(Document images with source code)
-- Opening Marker --

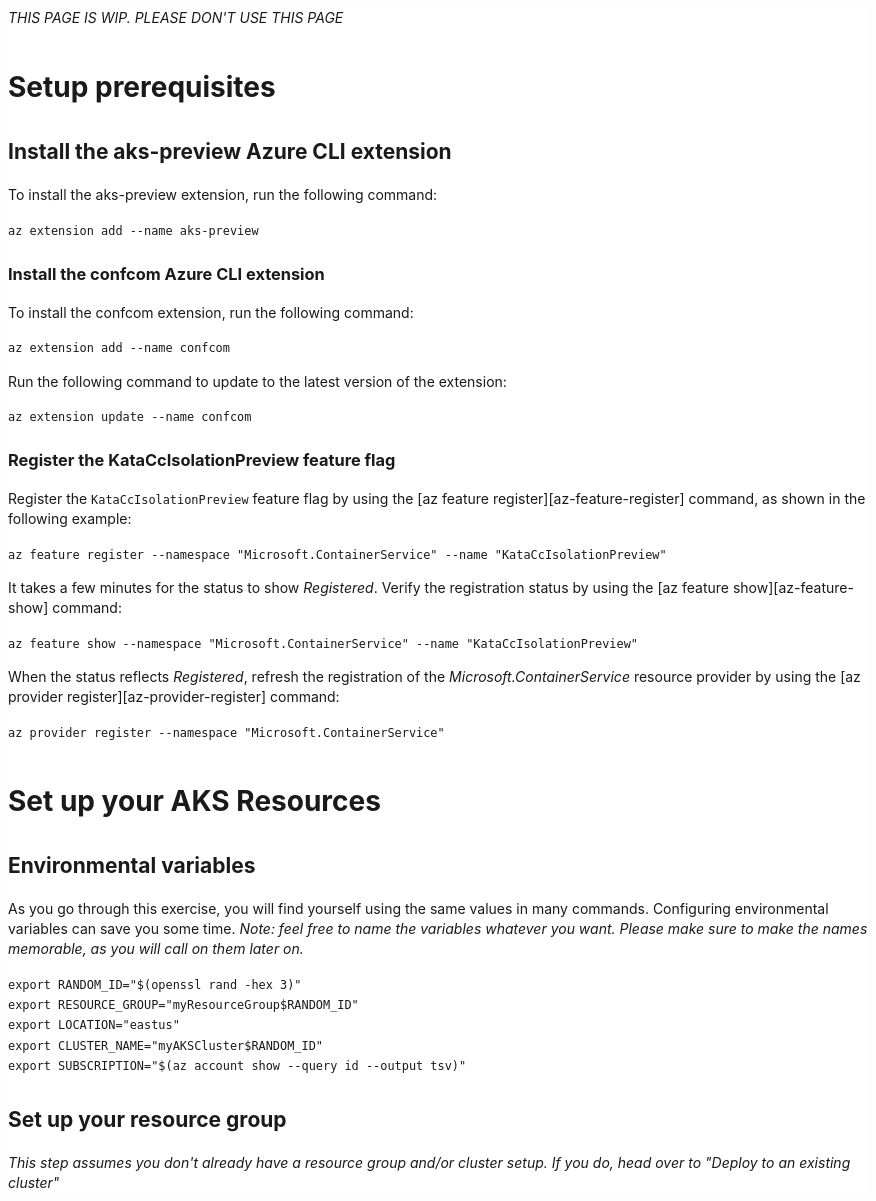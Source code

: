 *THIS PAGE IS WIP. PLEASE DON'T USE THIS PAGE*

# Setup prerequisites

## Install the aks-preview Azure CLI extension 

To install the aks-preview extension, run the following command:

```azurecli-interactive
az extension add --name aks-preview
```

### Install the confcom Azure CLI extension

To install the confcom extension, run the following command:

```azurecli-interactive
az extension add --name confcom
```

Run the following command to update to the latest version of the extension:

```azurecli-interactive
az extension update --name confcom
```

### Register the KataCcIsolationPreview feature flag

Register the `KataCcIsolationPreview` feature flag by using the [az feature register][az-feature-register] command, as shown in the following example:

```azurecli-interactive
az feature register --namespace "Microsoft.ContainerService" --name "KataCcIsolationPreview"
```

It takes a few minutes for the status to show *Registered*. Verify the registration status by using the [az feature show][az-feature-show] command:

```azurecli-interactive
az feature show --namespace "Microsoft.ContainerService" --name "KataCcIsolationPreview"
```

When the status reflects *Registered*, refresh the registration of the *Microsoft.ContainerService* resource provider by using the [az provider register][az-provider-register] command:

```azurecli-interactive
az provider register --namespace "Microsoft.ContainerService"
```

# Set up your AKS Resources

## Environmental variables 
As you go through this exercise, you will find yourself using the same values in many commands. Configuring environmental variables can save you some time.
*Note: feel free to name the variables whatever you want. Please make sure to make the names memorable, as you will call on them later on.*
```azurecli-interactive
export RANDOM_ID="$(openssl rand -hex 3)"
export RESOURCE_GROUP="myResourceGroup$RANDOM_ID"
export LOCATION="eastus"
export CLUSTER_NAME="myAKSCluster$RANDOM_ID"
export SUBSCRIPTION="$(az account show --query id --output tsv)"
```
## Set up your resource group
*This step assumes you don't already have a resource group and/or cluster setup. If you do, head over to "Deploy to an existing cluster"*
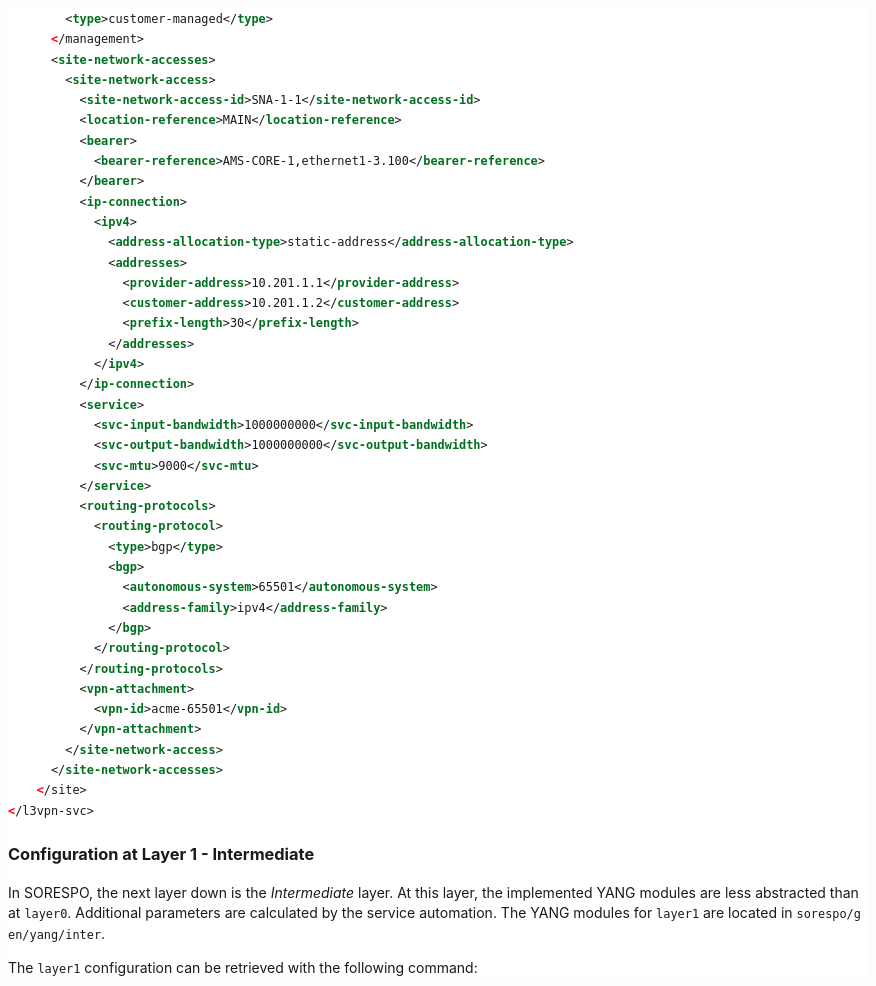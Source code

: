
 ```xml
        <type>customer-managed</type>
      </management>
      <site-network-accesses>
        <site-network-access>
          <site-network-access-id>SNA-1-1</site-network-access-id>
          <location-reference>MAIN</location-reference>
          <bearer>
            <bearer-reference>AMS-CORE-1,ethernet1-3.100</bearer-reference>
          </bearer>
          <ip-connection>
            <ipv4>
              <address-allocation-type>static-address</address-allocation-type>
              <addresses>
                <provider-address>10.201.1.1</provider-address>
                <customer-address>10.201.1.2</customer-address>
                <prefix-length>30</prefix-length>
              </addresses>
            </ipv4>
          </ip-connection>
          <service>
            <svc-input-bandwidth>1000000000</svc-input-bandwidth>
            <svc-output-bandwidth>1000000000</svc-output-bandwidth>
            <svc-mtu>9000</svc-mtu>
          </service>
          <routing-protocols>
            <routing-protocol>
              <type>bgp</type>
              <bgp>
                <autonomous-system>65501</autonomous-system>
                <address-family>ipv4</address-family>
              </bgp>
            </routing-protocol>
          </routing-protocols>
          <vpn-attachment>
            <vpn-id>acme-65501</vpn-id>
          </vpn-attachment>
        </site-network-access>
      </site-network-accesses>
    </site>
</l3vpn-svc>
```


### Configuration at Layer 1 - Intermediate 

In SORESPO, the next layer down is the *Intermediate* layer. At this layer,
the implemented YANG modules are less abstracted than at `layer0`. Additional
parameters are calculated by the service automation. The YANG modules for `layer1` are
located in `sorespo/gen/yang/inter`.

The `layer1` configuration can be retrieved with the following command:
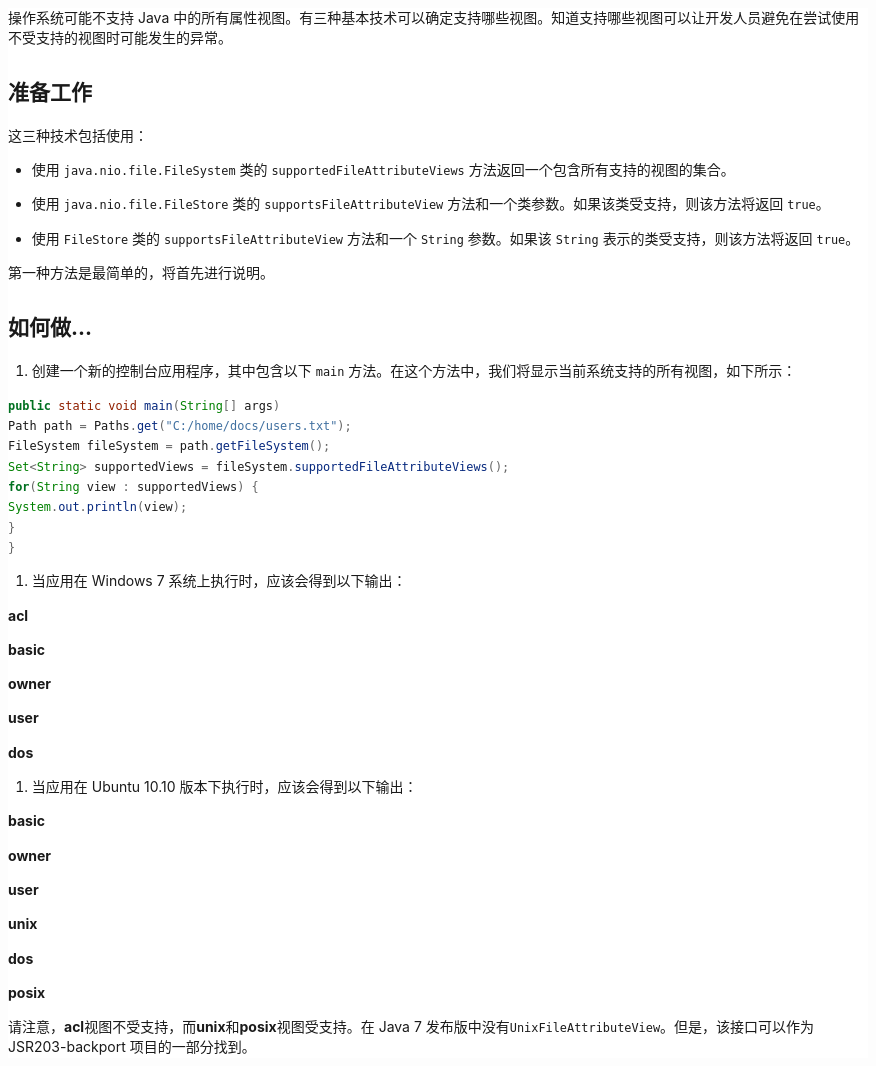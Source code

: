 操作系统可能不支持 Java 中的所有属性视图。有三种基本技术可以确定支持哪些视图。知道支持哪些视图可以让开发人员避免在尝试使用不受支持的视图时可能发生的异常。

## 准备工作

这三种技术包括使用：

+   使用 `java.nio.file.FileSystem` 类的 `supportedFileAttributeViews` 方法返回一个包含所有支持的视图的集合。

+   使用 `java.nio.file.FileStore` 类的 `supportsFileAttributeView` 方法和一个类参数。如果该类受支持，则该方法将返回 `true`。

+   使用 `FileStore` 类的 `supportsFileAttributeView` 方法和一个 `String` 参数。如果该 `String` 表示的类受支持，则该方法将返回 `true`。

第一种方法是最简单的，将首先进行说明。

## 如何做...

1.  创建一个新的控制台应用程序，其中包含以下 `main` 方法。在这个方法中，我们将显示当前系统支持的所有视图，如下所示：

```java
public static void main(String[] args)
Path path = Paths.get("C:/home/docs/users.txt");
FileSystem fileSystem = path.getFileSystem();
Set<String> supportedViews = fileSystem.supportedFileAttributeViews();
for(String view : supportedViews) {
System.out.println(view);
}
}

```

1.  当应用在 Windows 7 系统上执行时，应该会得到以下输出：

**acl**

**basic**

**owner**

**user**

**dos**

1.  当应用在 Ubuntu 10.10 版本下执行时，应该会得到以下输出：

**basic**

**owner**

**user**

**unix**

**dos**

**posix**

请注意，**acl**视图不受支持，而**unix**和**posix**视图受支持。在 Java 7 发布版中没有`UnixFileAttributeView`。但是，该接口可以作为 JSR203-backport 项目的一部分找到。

-- Closing Marker --

## [Problem to work on]
Could you transcribe every entry exactly, leaving out the pictures?

## [Solution to this exercise]
Source code

: *THIS PAGE IS WIP. PLEASE DON'T USE THIS PAGE*

# Setup prerequisites

## Install the aks-preview Azure CLI extension 

To install the aks-preview extension, run the following command:

```azurecli-interactive
az extension add --name aks-preview
```

### Install the confcom Azure CLI extension

To install the confcom extension, run the following command:

```azurecli-interactive
az extension add --name confcom
```

Run the following command to update to the latest version of the extension:

```azurecli-interactive
az extension update --name confcom
```

### Register the KataCcIsolationPreview feature flag

Register the `KataCcIsolationPreview` feature flag by using the [az feature register][az-feature-register] command, as shown in the following example:

```azurecli-interactive
az feature register --namespace "Microsoft.ContainerService" --name "KataCcIsolationPreview"
```

It takes a few minutes for the status to show *Registered*. Verify the registration status by using the [az feature show][az-feature-show] command:

```azurecli-interactive
az feature show --namespace "Microsoft.ContainerService" --name "KataCcIsolationPreview"
```

When the status reflects *Registered*, refresh the registration of the *Microsoft.ContainerService* resource provider by using the [az provider register][az-provider-register] command:

```azurecli-interactive
az provider register --namespace "Microsoft.ContainerService"
```

# Set up your AKS Resources

## Environmental variables 
As you go through this exercise, you will find yourself using the same values in many commands. Configuring environmental variables can save you some time.
*Note: feel free to name the variables whatever you want. Please make sure to make the names memorable, as you will call on them later on.*
```azurecli-interactive
export RANDOM_ID="$(openssl rand -hex 3)"
export RESOURCE_GROUP="myResourceGroup$RANDOM_ID"
export LOCATION="eastus"
export CLUSTER_NAME="myAKSCluster$RANDOM_ID"
export SUBSCRIPTION="$(az account show --query id --output tsv)"
```
## Set up your resource group
*This step assumes you don't already have a resource group and/or cluster setup. If you do, head over to "Deploy to an existing cluster"*
Source code

:
 ```xml
        <type>customer-managed</type>
      </management>
      <site-network-accesses>
        <site-network-access>
          <site-network-access-id>SNA-1-1</site-network-access-id>
          <location-reference>MAIN</location-reference>
          <bearer>
            <bearer-reference>AMS-CORE-1,ethernet1-3.100</bearer-reference>
          </bearer>
          <ip-connection>
            <ipv4>
              <address-allocation-type>static-address</address-allocation-type>
              <addresses>
                <provider-address>10.201.1.1</provider-address>
                <customer-address>10.201.1.2</customer-address>
                <prefix-length>30</prefix-length>
              </addresses>
            </ipv4>
          </ip-connection>
          <service>
            <svc-input-bandwidth>1000000000</svc-input-bandwidth>
            <svc-output-bandwidth>1000000000</svc-output-bandwidth>
            <svc-mtu>9000</svc-mtu>
          </service>
          <routing-protocols>
            <routing-protocol>
              <type>bgp</type>
              <bgp>
                <autonomous-system>65501</autonomous-system>
                <address-family>ipv4</address-family>
              </bgp>
            </routing-protocol>
          </routing-protocols>
          <vpn-attachment>
            <vpn-id>acme-65501</vpn-id>
          </vpn-attachment>
        </site-network-access>
      </site-network-accesses>
    </site>
</l3vpn-svc>
```


### Configuration at Layer 1 - Intermediate 

In SORESPO, the next layer down is the *Intermediate* layer. At this layer,
the implemented YANG modules are less abstracted than at `layer0`. Additional
parameters are calculated by the service automation. The YANG modules for `layer1` are
located in `sorespo/gen/yang/inter`.

The `layer1` configuration can be retrieved with the following command:
Source code

: 操作系统可能不支持 Java 中的所有属性视图。有三种基本技术可以确定支持哪些视图。知道支持哪些视图可以让开发人员避免在尝试使用不受支持的视图时可能发生的异常。

## 准备工作

这三种技术包括使用：

+   使用 `java.nio.file.FileSystem` 类的 `supportedFileAttributeViews` 方法返回一个包含所有支持的视图的集合。

+   使用 `java.nio.file.FileStore` 类的 `supportsFileAttributeView` 方法和一个类参数。如果该类受支持，则该方法将返回 `true`。

+   使用 `FileStore` 类的 `supportsFileAttributeView` 方法和一个 `String` 参数。如果该 `String` 表示的类受支持，则该方法将返回 `true`。

第一种方法是最简单的，将首先进行说明。

## 如何做...

1.  创建一个新的控制台应用程序，其中包含以下 `main` 方法。在这个方法中，我们将显示当前系统支持的所有视图，如下所示：

```java
public static void main(String[] args)
Path path = Paths.get("C:/home/docs/users.txt");
FileSystem fileSystem = path.getFileSystem();
Set<String> supportedViews = fileSystem.supportedFileAttributeViews();
for(String view : supportedViews) {
System.out.println(view);
}
}

```

1.  当应用在 Windows 7 系统上执行时，应该会得到以下输出：

**acl**

**basic**

**owner**

**user**

**dos**

1.  当应用在 Ubuntu 10.10 版本下执行时，应该会得到以下输出：

**basic**

**owner**

**user**

**unix**

**dos**

**posix**

请注意，**acl**视图不受支持，而**unix**和**posix**视图受支持。在 Java 7 发布版中没有`UnixFileAttributeView`。但是，该接口可以作为 JSR203-backport 项目的一部分找到。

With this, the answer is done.